Due miliardi di dollari. Tanto vale il fantastico mondo letterario di J.R.R. Tolkien. Almeno così ha stabilito la società che ne detiene i diritti e che li ha messi all’asta a partire da questa cifra da capogiro.
Parliamo della Saul Zaent Company che, come come riferisce Variety, aveva originariamente acquistato nel 1976 i diritti con United Artists e successivamente li aveva dati in licenza al cineasta Ralph Bakshi per un cartone uscito due anni dopo e al regista Peter Jackson per le trilogie il Signore degli Anelli e The Hobbit.
Zaentz, un imprenditore dello spettacolo che ha prodotto tra l’altro i film premio Oscar Qualcuno Volò sul Nido del Cuculo, Amadeus e Il Paziente Inglese, è morto nel 2017 e la società da lui creata ha affidato alla banca di investimenti Acf la gestione della vendita, stimata da Variety sull’ordine dei 2 miliardi di dollari.
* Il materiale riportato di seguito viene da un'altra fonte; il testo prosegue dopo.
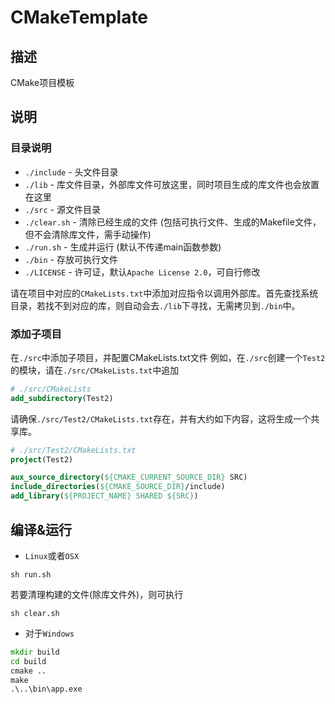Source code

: # CMakeTemplate

## 描述
CMake项目模板

## 说明

### 目录说明

* `./include` - 头文件目录
* `./lib` - 库文件目录，外部库文件可放这里，同时项目生成的库文件也会放置在这里
* `./src` - 源文件目录
* `./clear.sh` - 清除已经生成的文件 (包括可执行文件、生成的Makefile文件，但不会清除库文件，需手动操作)
* `./run.sh` - 生成并运行 (默认不传递main函数参数)
* `./bin` - 存放可执行文件
* `./LICENSE` - 许可证，默认`Apache License 2.0`，可自行修改

请在项目中对应的`CMakeLists.txt`中添加对应指令以调用外部库。首先查找系统目录，若找不到对应的库，则自动会去`./lib`下寻找，无需拷贝到`./bin`中。

### 添加子项目
在`./src`中添加子项目，并配置CMakeLists.txt文件
例如，在`./src`创建一个`Test2`的模块，请在`./src/CMakeLists.txt`中追加
```CMake
# ./src/CMakeLists
add_subdirectory(Test2)
```
请确保`./src/Test2/CMakeLists.txt`存在，并有大约如下内容，这将生成一个共享库。
```CMake
# ./src/Test2/CMakeLists.txt
project(Test2)

aux_source_directory(${CMAKE_CURRENT_SOURCE_DIR} SRC)
include_directories(${CMAKE_SOURCE_DIR}/include)
add_library(${PROJECT_NAME} SHARED ${SRC})
```

## 编译&运行

* `Linux`或者`OSX`
```shell
sh run.sh
```
若要清理构建的文件(除库文件外)，则可执行
```shell
sh clear.sh
```

* 对于`Windows`
```bat
mkdir build
cd build
cmake ..
make
.\..\bin\app.exe
```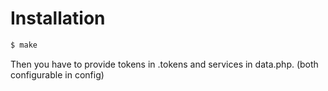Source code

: # Installation

```sh
$ make
```

Then you have to provide tokens in .tokens and services in data.php. (both configurable in config)
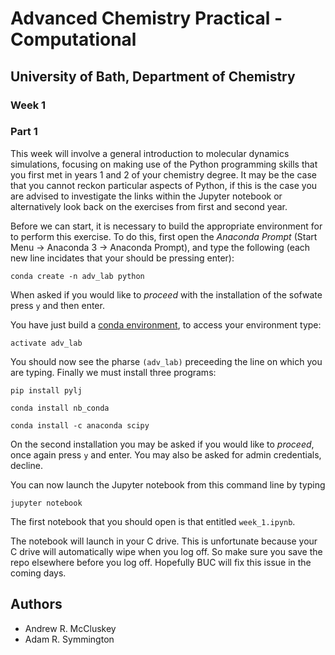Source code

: # Advanced Chemistry Practical - Computational
## University of Bath, Department of Chemistry
### Week 1

### Part 1

This week will involve a general introduction to molecular dynamics simulations, focusing on making use of the Python programming skills that you first met in years 1 and 2 of your chemistry degree. It may be the case that you cannot reckon particular aspects of Python, if this is the case you are advised to investigate the links within the Jupyter notebook or alternatively look back on the exercises from first and second year.

Before we can start, it is necessary to build the appropriate environment for to perform this exercise. To do this, first open the *Anaconda Prompt* (Start Menu -> Anaconda 3 -> Anaconda Prompt), and type the following (each new line incidates that your should be pressing enter):

```
conda create -n adv_lab python
```

When asked if you would like to *proceed* with the installation of the sofwate press `y` and then enter.

You have just build a [conda environment](https://conda.io/docs/user-guide/tasks/manage-environments.html), to access your environment type:

```
activate adv_lab
```

You should now see the pharse `(adv_lab)` preceeding the line on which you are typing. Finally we must install three programs:

```
pip install pylj

conda install nb_conda

conda install -c anaconda scipy
```

On the second installation you may be asked if you would like to *proceed*, once again press `y` and enter. You may also be asked for admin credentials, decline. 

You can now launch the Jupyter notebook from this command line by typing

```
jupyter notebook
```

The first notebook that you should open is that entitled `week_1.ipynb`. 

The notebook will launch in your C drive. This is unfortunate because your C drive will automatically wipe when you log off. So make sure you save the repo elsewhere before you log off. Hopefully BUC will fix this issue in the coming days.

## Authors

- Andrew R. McCluskey
- Adam R. Symmington
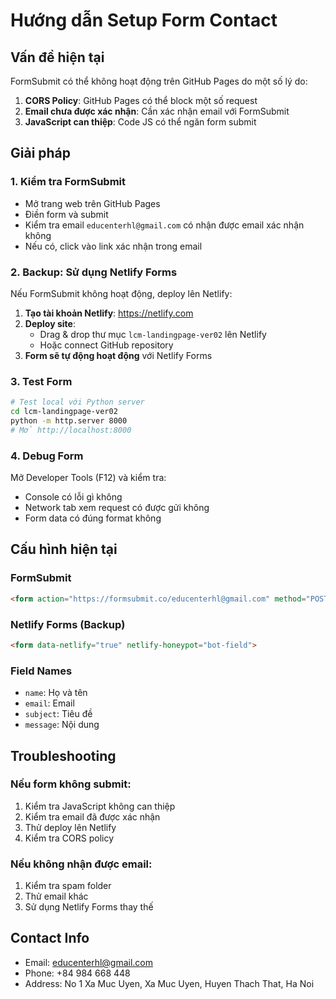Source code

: # Hướng dẫn Setup Form Contact

## Vấn đề hiện tại
FormSubmit có thể không hoạt động trên GitHub Pages do một số lý do:

1. **CORS Policy**: GitHub Pages có thể block một số request
2. **Email chưa được xác nhận**: Cần xác nhận email với FormSubmit
3. **JavaScript can thiệp**: Code JS có thể ngăn form submit

## Giải pháp

### 1. Kiểm tra FormSubmit
- Mở trang web trên GitHub Pages
- Điền form và submit
- Kiểm tra email `educenterhl@gmail.com` có nhận được email xác nhận không
- Nếu có, click vào link xác nhận trong email

### 2. Backup: Sử dụng Netlify Forms
Nếu FormSubmit không hoạt động, deploy lên Netlify:

1. **Tạo tài khoản Netlify**: https://netlify.com
2. **Deploy site**:
   - Drag & drop thư mục `lcm-landingpage-ver02` lên Netlify
   - Hoặc connect GitHub repository
3. **Form sẽ tự động hoạt động** với Netlify Forms

### 3. Test Form
```bash
# Test local với Python server
cd lcm-landingpage-ver02
python -m http.server 8000
# Mở http://localhost:8000
```

### 4. Debug Form
Mở Developer Tools (F12) và kiểm tra:
- Console có lỗi gì không
- Network tab xem request có được gửi không
- Form data có đúng format không

## Cấu hình hiện tại

### FormSubmit
```html
<form action="https://formsubmit.co/educenterhl@gmail.com" method="POST">
```

### Netlify Forms (Backup)
```html
<form data-netlify="true" netlify-honeypot="bot-field">
```

### Field Names
- `name`: Họ và tên
- `email`: Email
- `subject`: Tiêu đề
- `message`: Nội dung

## Troubleshooting

### Nếu form không submit:
1. Kiểm tra JavaScript không can thiệp
2. Kiểm tra email đã được xác nhận
3. Thử deploy lên Netlify
4. Kiểm tra CORS policy

### Nếu không nhận được email:
1. Kiểm tra spam folder
2. Thử email khác
3. Sử dụng Netlify Forms thay thế

## Contact Info
- Email: educenterhl@gmail.com
- Phone: +84 984 668 448
- Address: No 1 Xa Muc Uyen, Xa Muc Uyen, Huyen Thach That, Ha Noi 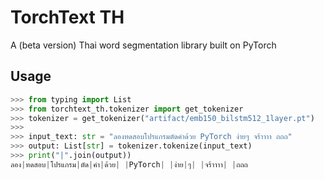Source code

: # TorchText TH
A (beta version) Thai word segmentation library built on PyTorch

## Usage
```python
>>> from typing import List
>>> from torchtext_th.tokenizer import get_tokenizer
>>> tokenizer = get_tokenizer("artifact/emb150_bilstm512_1layer.pt")
>>>
>>> input_text: str = "ลองทดสอบโปรแกรมตัดคำด้วย PyTorch ง่ายๆ จร้าาาา ถถถ"
>>> output: List[str] = tokenizer.tokenize(input_text)
>>> print("|".join(output))
ลอง|ทดสอบ|โปรแกรม|ตัด|คำ|ด้วย| |PyTorch| |ง่าย|ๆ| |จร้าาาา| |ถถถ
```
Del resto i diritti riguardano film, cimeli, videogiochi, parchi a tema ed eventi dal vivo basati su romanzi di J.R.R.
Sempre secondo Variety le tempistiche della messa in vendita appaiono tutt’altro che improvvise: Amazon, portale e-commerce per eccellenza, presenterà il 2 settembre in anteprima mondiale – sulla sua piattaforma streaming – l’attesa serie Il Signore degli Anelli: Gli anelli del potere prequel della trilogia (mega produzione già entrata nel guinness dei primati: soltanto la prima stagione è costata 465 milioni di dollari) che per l’acquisto dei diritti della saga ha sborsato 250 milioni di dollari e adesso appare tra i primi candidati per perseguirne i diritti aggiuntivi detenuti dalla Zaent Company.
La vincita, tuttavia, potrebbe portare a dei conflitti tra il colosso dello streaming e Warner Bors che detiene alcuni diritti sul Signore degli Anelli attraverso New Line Cinema che ha prodotto la trasposizione cinematografica di Peter Jackson della trilogia e che ha come obiettivo a breve termine un film d’animazione da portare in sala: Il Signore degli Anelli: La guerra del Rohirrim scritto da Jeffrey Addis e Will Matthews con la regia di Kenji Kamiyama (noto per la serie Netflix Ultraman) e con il prezioso contributo di Philippa Boyes (Oscar per la sceneggiatura de Il Ritorno del Re) consulente del progetto.
La Zaentz dal canto suo, però, ritiene di aver recuperato il controllo sui diritti cinematografici in parte perché la Warner non ha dato seguito allo sviluppo di nuovi film con personaggi in carne ed ossa: una posizione al centro di dispute finite nel corso degli anni in mano agli avvocati.